In this paper, color and IR images of the VR HMD and LM are acquired using a color-IR camera to estimate the position of the VR HMD and LM attached to the device. Figure 1 depicts the methodological flow of the proposed system.

Color and IR images should be acquired at the same time and taken at least three different positions. This paper utilizes Microsoft Kinect to simultaneously acquire color and IR images. Figure 2 shows an example of Kinect capturing the LM-attached VR HMD.

The Bundle Adjuster estimates the positional relationship between each pixel of the obtained color image. Images of VR HMD and LM with IR camera are obtained and it is proceeded to the proposed method, it is possible to estimate the 3D positional relationship of all the pixels of the image as one coordinate system.

On the other hand, the BLOB detector estimates the coordinates of the IR LEDs shown in IR images. If the IR pixel coordinates are classified into the HMD group and the LM group, and the IR LED coordinates are grouped by the number of IR LEDs, the clusters of all the IR LEDs can be estimated from the IR image. Finally, it is determined which equipment each IR LED cluster corresponds to. The 3D positions of HMD and LM can be expressed on one coordinate system.

Using the proposed method, three or more color and IR images can be used to represent the position of the VR HMD and LM on a single 3D coordinate system. The relative position of the LM attached to the HMD can be measured by substituting the physical position difference of the IR LEDs in a device into the 3D coordinate system.

### Estimation of image-pixel relative 3D location using the bundle adjuster

The bundle adjuster uses BAA to derive 3D locations of all pixels from the gathered images. The BAA results are a point cloud and transform matrices of the same number as those of the image frames. Consequently, the space coordinate of the 2D image pixel can be known.

The bundle adjuster is operated as follows. Infrared images of HMD where LM is attached are inputted. The infrared images are converted into a few series of sparse matrices. A 3D point cloud and transform matrices (the same number as infrared images) are estimated from the sparse matrices by the sparse bundle adjuster. When the projection matrix and 3D point cloud are multiplied, the 2D point coordinate that is projected onto the corresponding 2D image is generated.

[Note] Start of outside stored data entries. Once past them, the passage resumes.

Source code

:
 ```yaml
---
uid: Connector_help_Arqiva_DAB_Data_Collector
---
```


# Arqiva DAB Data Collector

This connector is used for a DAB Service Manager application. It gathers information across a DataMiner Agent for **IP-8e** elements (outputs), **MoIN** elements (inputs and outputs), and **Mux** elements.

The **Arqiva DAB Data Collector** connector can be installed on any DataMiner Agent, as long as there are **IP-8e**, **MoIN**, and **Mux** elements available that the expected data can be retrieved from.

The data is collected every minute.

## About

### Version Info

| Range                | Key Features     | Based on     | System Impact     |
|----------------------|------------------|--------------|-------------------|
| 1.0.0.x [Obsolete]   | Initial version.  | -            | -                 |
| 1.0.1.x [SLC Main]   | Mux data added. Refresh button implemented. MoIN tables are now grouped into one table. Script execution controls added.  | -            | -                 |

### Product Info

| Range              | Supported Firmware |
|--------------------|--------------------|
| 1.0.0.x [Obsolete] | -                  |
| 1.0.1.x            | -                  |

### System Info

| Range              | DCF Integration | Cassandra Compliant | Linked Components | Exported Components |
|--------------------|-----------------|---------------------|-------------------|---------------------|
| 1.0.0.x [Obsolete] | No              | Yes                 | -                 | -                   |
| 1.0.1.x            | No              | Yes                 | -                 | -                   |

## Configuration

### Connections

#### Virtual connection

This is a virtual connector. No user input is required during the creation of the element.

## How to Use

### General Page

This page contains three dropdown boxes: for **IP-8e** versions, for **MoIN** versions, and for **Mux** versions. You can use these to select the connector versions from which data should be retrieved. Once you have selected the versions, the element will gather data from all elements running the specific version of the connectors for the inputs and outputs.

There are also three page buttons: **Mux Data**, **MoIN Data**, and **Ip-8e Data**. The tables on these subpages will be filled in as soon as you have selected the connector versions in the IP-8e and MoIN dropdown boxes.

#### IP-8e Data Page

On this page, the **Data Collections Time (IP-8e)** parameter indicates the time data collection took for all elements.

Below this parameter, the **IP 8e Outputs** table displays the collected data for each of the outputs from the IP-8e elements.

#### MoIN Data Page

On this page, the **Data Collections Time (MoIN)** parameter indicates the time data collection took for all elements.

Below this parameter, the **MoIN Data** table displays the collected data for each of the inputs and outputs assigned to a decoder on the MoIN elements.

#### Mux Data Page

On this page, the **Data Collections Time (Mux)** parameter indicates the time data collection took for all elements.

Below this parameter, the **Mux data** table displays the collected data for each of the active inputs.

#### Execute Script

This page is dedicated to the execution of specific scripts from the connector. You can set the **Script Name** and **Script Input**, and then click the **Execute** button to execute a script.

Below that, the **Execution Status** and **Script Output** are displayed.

First, a pixel value of the obtained image is received to produce a sparse matrix, *M*_{t}, to reduce the computation amount of the bundle adjustment. Here, *i*_{t,x,y} refers to a pixel value of the image acquired at time *t.* Pixel *i*_{t,x,y} refers to a grayscale value in the range from 0 to 255. The calculated sparse matrix is defined as *M*_{t}. Assuming that α refers to the image width and β refers to the infrared image height, *M*_{t} has the size of α × β, and the element of the sparse matrix is defined as *m*_{t,x,y}.

In addition, threshold θ is a constant specified for comparison with each pixel. As specified in Eq. (1), if *i*_{t,x,y} is less than threshold θ, which is determined by user testing, zero is assigned to *m*_{t,x,y}; otherwise, one is assigned to it.

$$f(i|\forall i,i \in I),f(i) = \left\{ {\begin{array}{*{20}c} {0, \quad i_{t,x,y} < \theta } \\ {1, \quad i_{t,x,y} \ge \theta } \\ \end{array} } \right.$$

(1)

A single point cloud *P *= {(*x*_{0},*y*_{0},*z*_{0}), (*x*_{1},*y*_{1},*z*_{1}),…} and *n* transform matrices are calculated to acquire the 3D location of the image pixel after receiving *n* sparse matrices.

Once *n* infrared images and sparse matrices are inputted, 3D location coordinate is estimated based on the sparse matrices through the sparse bundle adjuster to configure point cloud *P*. Figure 3 shows the IR LED detection method based on BAA.

This paper is based on HMD images obtained at different points of sight. In Fig. 3, the circles in Figs. 1, 2 and 3 refer to image pixels. Here, common feature points are searched using a method that compares feature points between pixels with regard to all pixels. Once the feature points are found, 3D location *p(X*, *Y*, *Z*), which minimizes the change value of all pixels inside the image, is calculated using the Levenberg–Marquardt optimization technique [24].

The bundle adjuster estimates the 3D space coordinate of image pixels after receiving a number of 2D color images. As a result, the point cloud and transform matrix are derived via the BAA.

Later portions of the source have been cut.